Task requirements » Using the records that appear below, write out exactly the lines from the one with "In Example 3, the" through the one with "### EXAMPLE 5", keeping both end lines.

Records shown »
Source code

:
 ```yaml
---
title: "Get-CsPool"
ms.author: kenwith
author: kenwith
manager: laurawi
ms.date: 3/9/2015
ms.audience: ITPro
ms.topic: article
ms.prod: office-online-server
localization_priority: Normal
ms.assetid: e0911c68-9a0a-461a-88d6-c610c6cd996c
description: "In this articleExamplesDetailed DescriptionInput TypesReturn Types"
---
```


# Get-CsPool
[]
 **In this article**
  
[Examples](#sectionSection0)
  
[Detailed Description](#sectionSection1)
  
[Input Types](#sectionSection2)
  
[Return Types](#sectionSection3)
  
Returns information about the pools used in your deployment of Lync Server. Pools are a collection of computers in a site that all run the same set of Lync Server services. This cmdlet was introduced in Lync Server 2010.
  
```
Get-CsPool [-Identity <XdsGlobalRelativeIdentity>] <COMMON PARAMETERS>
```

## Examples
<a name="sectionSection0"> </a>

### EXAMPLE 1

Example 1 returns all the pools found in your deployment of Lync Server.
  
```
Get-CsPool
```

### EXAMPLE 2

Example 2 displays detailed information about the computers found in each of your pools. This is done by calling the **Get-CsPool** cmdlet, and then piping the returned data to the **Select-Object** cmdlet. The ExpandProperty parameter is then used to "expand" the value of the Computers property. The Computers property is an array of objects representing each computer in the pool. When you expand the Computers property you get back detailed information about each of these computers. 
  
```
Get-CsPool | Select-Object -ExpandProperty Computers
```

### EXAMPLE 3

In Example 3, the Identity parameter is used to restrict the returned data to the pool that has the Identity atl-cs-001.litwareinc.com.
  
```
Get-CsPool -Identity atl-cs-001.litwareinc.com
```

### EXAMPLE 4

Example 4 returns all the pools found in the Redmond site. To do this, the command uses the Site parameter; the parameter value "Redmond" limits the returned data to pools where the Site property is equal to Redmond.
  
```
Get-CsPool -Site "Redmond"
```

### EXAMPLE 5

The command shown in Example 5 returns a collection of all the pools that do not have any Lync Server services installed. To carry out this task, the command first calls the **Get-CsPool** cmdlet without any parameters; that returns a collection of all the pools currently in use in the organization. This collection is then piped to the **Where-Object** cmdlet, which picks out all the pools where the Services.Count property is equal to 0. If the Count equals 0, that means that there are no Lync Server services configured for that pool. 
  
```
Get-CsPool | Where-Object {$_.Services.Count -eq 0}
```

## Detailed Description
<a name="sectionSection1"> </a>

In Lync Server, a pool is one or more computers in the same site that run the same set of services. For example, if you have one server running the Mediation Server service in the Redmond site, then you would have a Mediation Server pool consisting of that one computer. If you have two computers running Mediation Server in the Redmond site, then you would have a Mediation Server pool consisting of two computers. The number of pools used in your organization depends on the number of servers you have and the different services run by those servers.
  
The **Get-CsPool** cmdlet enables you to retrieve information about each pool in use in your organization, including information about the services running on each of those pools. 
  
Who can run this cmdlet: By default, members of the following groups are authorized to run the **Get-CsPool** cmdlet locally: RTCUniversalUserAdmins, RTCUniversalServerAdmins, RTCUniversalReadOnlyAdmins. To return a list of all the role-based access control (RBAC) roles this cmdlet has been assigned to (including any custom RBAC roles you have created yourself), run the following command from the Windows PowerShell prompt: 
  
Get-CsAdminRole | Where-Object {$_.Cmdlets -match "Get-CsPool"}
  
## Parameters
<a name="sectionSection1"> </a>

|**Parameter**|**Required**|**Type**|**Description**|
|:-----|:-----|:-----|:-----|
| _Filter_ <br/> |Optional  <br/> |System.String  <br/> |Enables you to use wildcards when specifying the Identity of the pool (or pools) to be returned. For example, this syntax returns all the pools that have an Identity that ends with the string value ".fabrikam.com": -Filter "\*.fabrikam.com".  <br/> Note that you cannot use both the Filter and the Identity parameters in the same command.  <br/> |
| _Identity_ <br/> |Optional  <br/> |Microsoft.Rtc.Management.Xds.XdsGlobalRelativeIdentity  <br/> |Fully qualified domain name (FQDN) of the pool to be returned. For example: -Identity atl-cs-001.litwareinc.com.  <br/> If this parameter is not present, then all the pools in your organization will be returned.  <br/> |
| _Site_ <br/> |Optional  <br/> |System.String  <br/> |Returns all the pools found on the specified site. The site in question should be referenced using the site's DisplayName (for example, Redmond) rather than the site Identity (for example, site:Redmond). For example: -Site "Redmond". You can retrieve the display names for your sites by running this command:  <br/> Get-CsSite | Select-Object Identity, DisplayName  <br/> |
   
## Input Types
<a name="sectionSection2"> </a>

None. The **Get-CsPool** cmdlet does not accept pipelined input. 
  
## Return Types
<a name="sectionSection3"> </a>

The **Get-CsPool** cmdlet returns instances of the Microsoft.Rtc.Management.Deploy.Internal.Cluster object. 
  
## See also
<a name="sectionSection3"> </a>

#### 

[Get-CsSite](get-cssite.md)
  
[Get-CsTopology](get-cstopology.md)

Exercise answer »
In Example 3, the Identity parameter is used to restrict the returned data to the pool that has the Identity atl-cs-001.litwareinc.com.
  
```
Get-CsPool -Identity atl-cs-001.litwareinc.com
```

### EXAMPLE 4

Example 4 returns all the pools found in the Redmond site. To do this, the command uses the Site parameter; the parameter value "Redmond" limits the returned data to pools where the Site property is equal to Redmond.
  
```
Get-CsPool -Site "Redmond"
```

### EXAMPLE 5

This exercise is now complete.